* **What you should do**:
Identify each line below that contains the word "Resources", and copy it out.

* **Data listing**:

-=-=-

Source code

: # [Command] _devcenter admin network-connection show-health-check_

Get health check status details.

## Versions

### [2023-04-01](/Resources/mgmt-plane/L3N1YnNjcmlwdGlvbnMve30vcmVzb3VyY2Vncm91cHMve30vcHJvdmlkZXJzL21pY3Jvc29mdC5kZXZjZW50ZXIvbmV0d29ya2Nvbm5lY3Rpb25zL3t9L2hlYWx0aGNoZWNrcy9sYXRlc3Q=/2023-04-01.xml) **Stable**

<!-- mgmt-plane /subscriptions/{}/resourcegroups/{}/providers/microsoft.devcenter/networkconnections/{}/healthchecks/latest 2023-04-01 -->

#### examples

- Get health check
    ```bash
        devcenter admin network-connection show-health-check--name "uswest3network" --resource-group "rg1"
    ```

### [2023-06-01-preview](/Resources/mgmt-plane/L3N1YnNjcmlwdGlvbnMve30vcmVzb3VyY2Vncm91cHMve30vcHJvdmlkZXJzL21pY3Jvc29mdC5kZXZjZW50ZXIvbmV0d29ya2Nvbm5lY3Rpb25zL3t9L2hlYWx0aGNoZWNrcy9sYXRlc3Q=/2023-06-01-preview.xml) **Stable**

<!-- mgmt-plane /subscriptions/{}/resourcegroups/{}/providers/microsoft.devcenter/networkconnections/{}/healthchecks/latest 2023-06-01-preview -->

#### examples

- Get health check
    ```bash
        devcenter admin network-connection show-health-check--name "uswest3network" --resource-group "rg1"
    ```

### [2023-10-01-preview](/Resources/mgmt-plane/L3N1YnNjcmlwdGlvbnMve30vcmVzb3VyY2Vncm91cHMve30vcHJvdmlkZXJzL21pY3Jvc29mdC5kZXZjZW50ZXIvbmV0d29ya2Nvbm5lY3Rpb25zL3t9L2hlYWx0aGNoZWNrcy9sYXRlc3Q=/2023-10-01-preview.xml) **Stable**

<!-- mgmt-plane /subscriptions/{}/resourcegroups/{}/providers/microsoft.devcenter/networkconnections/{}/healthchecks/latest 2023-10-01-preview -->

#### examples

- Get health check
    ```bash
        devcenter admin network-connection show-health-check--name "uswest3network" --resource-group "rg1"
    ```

-=-=-

* **Response to the task**:
### [2023-04-01](/Resources/mgmt-plane/L3N1YnNjcmlwdGlvbnMve30vcmVzb3VyY2Vncm91cHMve30vcHJvdmlkZXJzL21pY3Jvc29mdC5kZXZjZW50ZXIvbmV0d29ya2Nvbm5lY3Rpb25zL3t9L2hlYWx0aGNoZWNrcy9sYXRlc3Q=/2023-04-01.xml) **Stable**
### [2023-06-01-preview](/Resources/mgmt-plane/L3N1YnNjcmlwdGlvbnMve30vcmVzb3VyY2Vncm91cHMve30vcHJvdmlkZXJzL21pY3Jvc29mdC5kZXZjZW50ZXIvbmV0d29ya2Nvbm5lY3Rpb25zL3t9L2hlYWx0aGNoZWNrcy9sYXRlc3Q=/2023-06-01-preview.xml) **Stable**
### [2023-10-01-preview](/Resources/mgmt-plane/L3N1YnNjcmlwdGlvbnMve30vcmVzb3VyY2Vncm91cHMve30vcHJvdmlkZXJzL21pY3Jvc29mdC5kZXZjZW50ZXIvbmV0d29ya2Nvbm5lY3Rpb25zL3t9L2hlYWx0aGNoZWNrcy9sYXRlc3Q=/2023-10-01-preview.xml) **Stable**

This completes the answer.